Knowledge is a familiarity, awareness or understanding of someone or something, such as facts, information, descriptions, or skills, which is acquired through experience or education by perceiving, discovering, or learning.

We are not invited to know, to discover, to learn because much of the information is being collated, then maintained by private companies. The information we are given back doesn’t allow us to make decisions in any other way than on an individual basis, making the opportunity for collective change almost non-existent. We think that this is a form of respect of our private lives, but in fact it is also a way for us to avoid knowing, discovering and learning collectively. To learn from each other. And being prevented from accessing and developing knowledge prevents us from taking action, capitalism’s ultimate weapon.

Let’s assume this is because we are weak, we are self-absorbed and we lack enough technical literacy to care about all this. What would someone else do?

Let’s imagine Margaret. Margaret is a little girl of 6 and is growing up in the future. She learnt how to code at the same time as learning how to read and write. She was playing with Cubetto and Prelibri when she was a toddler.
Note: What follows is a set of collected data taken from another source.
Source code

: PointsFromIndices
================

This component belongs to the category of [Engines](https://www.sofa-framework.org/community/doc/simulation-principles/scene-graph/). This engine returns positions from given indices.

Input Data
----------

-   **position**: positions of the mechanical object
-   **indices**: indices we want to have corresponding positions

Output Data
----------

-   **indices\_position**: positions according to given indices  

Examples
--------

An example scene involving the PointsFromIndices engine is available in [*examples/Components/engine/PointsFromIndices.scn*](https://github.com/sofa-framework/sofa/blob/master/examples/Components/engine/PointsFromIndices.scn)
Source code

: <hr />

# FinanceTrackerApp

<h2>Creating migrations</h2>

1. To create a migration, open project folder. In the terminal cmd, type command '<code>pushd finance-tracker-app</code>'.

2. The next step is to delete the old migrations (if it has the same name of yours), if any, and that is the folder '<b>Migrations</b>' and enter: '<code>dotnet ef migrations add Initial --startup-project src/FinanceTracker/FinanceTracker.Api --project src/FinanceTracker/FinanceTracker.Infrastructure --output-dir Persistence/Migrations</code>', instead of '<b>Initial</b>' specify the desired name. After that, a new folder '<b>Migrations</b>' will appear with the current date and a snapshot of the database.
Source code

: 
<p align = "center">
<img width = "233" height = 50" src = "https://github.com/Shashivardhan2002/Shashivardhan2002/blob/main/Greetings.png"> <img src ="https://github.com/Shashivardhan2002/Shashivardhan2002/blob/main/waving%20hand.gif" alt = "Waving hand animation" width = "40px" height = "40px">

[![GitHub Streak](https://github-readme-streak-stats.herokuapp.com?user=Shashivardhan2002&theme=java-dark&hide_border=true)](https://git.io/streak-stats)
She got her first Arduino Junior at age 5 and was making small responsive objects out of cardboard. She really wanted to be a vet so use to measure the pulse and temperature  of her cat and dog with a cardboard wearable she made. She learnt to see sensors and technology as just another thing in her world.

She used to tell her parents off about wasting food and used to show them the online facebook data log for her street, showing them how the other kids in the street would recycle more. Every morning she would check the barometer and air quality sensor next to the door to take her face-mask or umbrella accordingly. If the NO2 levels got bad enough on her street and more than 30% of doors were showing the same-ish results this would auto-file an e-petition to her local government to reduce traffic in her local area on health and safety grounds.

She used public transport on her own when she turned 12 and had a GPS-enabled backpack. If she ever felt unsafe or was being bullied, she quickly pulled a string and her bag would send a notification to any open tv screen that belonged to a ‘Neighbourhood Watch’ family along the street she was on. The ID of the phones nearest the bag and a 5 minute audio recording was also logged by the police and saved to their ‘minor incidents’ database. This made her parents feel better about her growing up so quickly.

When she went to high school, she got involved in the volleyball team. She had a bit of asthma so still had an old school Casio watch to keep an eye on how much  stretching she was doing before playing a game. Whenever she had an asthma attack, her pump would log its use and contribute to global research on the incidence and conditions of asthma.  In the changing rooms at school, all the showers were on a timer which helped her understand how much more was being used at home.

Her parents had co-invested with the neighbours to set up a collective PV solar cell on the roof and the energy gathered was split across the 3 flats across the day. This is something they could all check on the go or at home too so they knew when their home had run out of renewable energy and they had to buy some from the local network and the national grid.

Some neighbours have started develop little urban farms. They monitor the soil and have started a local ‘low carbon food’ coop that collects their food and sells them to the people in the neighbourhood, arranging for delivery by bike locally too.

Now Margaret doesn’t exist of course, but the world she lives in almost does. Her expectations of the world around her are different to our and her family and community are a bit different to those of high density urban areas. Mostly, she knows things about her world. She isn’t willfully ignorant. How do we build a world that gets a little closer to hers?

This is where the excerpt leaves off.